## What you need to do
How many lines in the records below contain the word "cwltool"? Answer with the number and nothing else.

*** Data shown Section Begins ***

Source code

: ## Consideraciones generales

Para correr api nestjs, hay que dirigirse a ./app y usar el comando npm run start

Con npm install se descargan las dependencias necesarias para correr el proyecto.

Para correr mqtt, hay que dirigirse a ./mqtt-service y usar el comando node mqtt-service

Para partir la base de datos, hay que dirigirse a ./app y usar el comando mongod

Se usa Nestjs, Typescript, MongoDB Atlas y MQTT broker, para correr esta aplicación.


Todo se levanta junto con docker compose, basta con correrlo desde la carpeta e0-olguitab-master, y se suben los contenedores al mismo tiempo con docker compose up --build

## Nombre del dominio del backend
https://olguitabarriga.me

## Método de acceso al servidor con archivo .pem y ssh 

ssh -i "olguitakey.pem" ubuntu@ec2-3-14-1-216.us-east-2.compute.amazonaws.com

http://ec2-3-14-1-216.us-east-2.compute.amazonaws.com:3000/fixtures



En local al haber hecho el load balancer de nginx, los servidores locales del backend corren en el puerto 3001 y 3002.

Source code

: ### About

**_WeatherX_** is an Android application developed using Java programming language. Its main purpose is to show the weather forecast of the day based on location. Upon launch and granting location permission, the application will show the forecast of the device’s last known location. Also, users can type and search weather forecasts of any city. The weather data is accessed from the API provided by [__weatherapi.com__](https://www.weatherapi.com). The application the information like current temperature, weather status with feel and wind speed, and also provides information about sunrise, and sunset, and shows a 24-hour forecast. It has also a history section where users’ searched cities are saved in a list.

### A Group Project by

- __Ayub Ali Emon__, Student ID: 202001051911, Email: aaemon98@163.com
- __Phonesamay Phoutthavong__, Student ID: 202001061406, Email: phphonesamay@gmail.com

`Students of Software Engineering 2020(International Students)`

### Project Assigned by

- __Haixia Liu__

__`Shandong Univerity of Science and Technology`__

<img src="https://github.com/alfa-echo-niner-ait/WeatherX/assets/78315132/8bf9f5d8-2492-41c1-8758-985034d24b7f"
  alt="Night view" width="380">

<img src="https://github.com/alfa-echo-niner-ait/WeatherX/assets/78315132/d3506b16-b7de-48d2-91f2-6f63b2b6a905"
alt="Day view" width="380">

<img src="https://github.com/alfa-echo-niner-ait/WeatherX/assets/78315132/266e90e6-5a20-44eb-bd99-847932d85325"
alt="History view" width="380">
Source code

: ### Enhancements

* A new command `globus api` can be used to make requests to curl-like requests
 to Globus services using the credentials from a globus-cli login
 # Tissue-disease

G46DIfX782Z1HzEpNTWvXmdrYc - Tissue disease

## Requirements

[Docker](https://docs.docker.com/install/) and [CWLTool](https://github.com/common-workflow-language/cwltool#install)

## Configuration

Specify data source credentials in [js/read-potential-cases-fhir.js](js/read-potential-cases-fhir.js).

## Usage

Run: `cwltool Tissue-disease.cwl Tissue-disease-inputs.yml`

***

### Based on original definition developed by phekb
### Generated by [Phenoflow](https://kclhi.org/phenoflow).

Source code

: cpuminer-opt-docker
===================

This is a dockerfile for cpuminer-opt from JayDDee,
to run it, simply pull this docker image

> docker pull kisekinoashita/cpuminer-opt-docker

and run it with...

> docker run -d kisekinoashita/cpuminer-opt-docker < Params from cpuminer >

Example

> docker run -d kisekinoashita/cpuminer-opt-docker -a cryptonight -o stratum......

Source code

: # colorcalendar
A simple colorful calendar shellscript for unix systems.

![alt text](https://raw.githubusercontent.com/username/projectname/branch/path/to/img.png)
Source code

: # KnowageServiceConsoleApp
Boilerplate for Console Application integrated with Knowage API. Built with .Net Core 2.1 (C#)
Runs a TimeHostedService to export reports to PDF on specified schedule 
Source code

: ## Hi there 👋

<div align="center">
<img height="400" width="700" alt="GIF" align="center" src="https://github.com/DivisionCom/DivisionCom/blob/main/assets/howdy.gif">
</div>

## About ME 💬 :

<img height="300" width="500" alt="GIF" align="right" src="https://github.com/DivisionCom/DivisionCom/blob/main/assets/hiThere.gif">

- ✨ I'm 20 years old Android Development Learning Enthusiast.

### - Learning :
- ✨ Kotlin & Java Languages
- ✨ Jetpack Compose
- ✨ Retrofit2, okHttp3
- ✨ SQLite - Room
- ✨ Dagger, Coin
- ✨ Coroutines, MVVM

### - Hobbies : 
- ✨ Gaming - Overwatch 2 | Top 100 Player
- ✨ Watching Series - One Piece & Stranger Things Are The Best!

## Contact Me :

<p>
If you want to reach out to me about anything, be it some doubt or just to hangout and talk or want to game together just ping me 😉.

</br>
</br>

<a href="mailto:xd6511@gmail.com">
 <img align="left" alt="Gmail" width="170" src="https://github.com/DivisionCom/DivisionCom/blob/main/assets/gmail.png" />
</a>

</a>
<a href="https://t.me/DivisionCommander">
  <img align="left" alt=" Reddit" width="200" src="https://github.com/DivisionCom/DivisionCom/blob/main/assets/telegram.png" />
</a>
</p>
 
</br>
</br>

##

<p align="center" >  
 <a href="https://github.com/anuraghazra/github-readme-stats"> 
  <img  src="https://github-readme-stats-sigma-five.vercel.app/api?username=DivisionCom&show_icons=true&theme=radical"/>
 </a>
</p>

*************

*** Data shown Section Ends ***

## The answer
2